▶ WORK REQUIRED
The entries below are to be returned exactly. Include all of them.

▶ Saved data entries
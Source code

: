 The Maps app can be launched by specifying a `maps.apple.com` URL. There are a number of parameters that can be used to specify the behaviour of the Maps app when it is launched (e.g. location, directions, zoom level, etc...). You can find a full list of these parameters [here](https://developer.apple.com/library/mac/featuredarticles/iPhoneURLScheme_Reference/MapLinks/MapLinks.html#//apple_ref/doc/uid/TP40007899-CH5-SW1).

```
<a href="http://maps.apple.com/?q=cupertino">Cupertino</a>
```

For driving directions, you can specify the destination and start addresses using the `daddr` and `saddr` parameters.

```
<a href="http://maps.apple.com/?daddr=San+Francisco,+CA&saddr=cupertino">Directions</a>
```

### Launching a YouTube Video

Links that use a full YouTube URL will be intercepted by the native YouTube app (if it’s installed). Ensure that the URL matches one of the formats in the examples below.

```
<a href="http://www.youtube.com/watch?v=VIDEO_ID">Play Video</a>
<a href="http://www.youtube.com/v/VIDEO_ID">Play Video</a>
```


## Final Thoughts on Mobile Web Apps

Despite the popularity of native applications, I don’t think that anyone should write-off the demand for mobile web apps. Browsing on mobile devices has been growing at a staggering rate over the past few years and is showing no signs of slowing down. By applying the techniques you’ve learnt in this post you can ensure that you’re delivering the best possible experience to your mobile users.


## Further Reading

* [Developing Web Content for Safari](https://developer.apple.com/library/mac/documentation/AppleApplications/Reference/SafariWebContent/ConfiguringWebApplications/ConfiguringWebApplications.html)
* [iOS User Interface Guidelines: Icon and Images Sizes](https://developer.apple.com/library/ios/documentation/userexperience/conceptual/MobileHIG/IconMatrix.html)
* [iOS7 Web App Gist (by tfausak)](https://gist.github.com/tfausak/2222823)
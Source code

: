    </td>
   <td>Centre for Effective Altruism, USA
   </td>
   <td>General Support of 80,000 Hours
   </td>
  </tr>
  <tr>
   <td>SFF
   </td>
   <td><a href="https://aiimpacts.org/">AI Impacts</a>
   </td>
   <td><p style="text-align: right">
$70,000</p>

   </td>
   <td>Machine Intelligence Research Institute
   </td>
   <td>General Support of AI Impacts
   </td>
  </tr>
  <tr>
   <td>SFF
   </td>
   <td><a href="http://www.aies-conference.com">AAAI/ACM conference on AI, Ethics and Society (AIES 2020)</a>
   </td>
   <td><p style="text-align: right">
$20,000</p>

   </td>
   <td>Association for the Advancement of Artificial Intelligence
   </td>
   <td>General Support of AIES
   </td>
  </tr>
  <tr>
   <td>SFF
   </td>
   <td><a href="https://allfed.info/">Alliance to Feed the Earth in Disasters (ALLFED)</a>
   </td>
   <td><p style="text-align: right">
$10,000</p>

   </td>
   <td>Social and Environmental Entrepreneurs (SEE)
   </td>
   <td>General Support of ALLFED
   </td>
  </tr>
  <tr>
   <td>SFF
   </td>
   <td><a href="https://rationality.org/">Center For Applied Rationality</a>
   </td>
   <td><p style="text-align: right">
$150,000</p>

▶ RESULT
Source code

: The Maps app can be launched by specifying a `maps.apple.com` URL. There are a number of parameters that can be used to specify the behaviour of the Maps app when it is launched (e.g. location, directions, zoom level, etc...). You can find a full list of these parameters [here](https://developer.apple.com/library/mac/featuredarticles/iPhoneURLScheme_Reference/MapLinks/MapLinks.html#//apple_ref/doc/uid/TP40007899-CH5-SW1).

```
<a href="http://maps.apple.com/?q=cupertino">Cupertino</a>
```

For driving directions, you can specify the destination and start addresses using the `daddr` and `saddr` parameters.

```
<a href="http://maps.apple.com/?daddr=San+Francisco,+CA&saddr=cupertino">Directions</a>
```

### Launching a YouTube Video

Links that use a full YouTube URL will be intercepted by the native YouTube app (if it’s installed). Ensure that the URL matches one of the formats in the examples below.

```
<a href="http://www.youtube.com/watch?v=VIDEO_ID">Play Video</a>
<a href="http://www.youtube.com/v/VIDEO_ID">Play Video</a>
```


## Final Thoughts on Mobile Web Apps

Despite the popularity of native applications, I don’t think that anyone should write-off the demand for mobile web apps. Browsing on mobile devices has been growing at a staggering rate over the past few years and is showing no signs of slowing down. By applying the techniques you’ve learnt in this post you can ensure that you’re delivering the best possible experience to your mobile users.


## Further Reading

* [Developing Web Content for Safari](https://developer.apple.com/library/mac/documentation/AppleApplications/Reference/SafariWebContent/ConfiguringWebApplications/ConfiguringWebApplications.html)
* [iOS User Interface Guidelines: Icon and Images Sizes](https://developer.apple.com/library/ios/documentation/userexperience/conceptual/MobileHIG/IconMatrix.html)
* [iOS7 Web App Gist (by tfausak)](https://gist.github.com/tfausak/2222823)
Source code

:    </td>
   <td>Centre for Effective Altruism, USA
   </td>
   <td>General Support of 80,000 Hours
   </td>
  </tr>
  <tr>
   <td>SFF
   </td>
   <td><a href="https://aiimpacts.org/">AI Impacts</a>
   </td>
   <td><p style="text-align: right">
$70,000</p>

   </td>
   <td>Machine Intelligence Research Institute
   </td>
   <td>General Support of AI Impacts
   </td>
  </tr>
  <tr>
   <td>SFF
   </td>
   <td><a href="http://www.aies-conference.com">AAAI/ACM conference on AI, Ethics and Society (AIES 2020)</a>
   </td>
   <td><p style="text-align: right">
$20,000</p>

   </td>
   <td>Association for the Advancement of Artificial Intelligence
   </td>
   <td>General Support of AIES
   </td>
  </tr>
  <tr>
   <td>SFF
   </td>
   <td><a href="https://allfed.info/">Alliance to Feed the Earth in Disasters (ALLFED)</a>
   </td>
   <td><p style="text-align: right">
$10,000</p>

   </td>
   <td>Social and Environmental Entrepreneurs (SEE)
   </td>
   <td>General Support of ALLFED
   </td>
  </tr>
  <tr>
   <td>SFF
   </td>
   <td><a href="https://rationality.org/">Center For Applied Rationality</a>
   </td>
   <td><p style="text-align: right">
$150,000</p>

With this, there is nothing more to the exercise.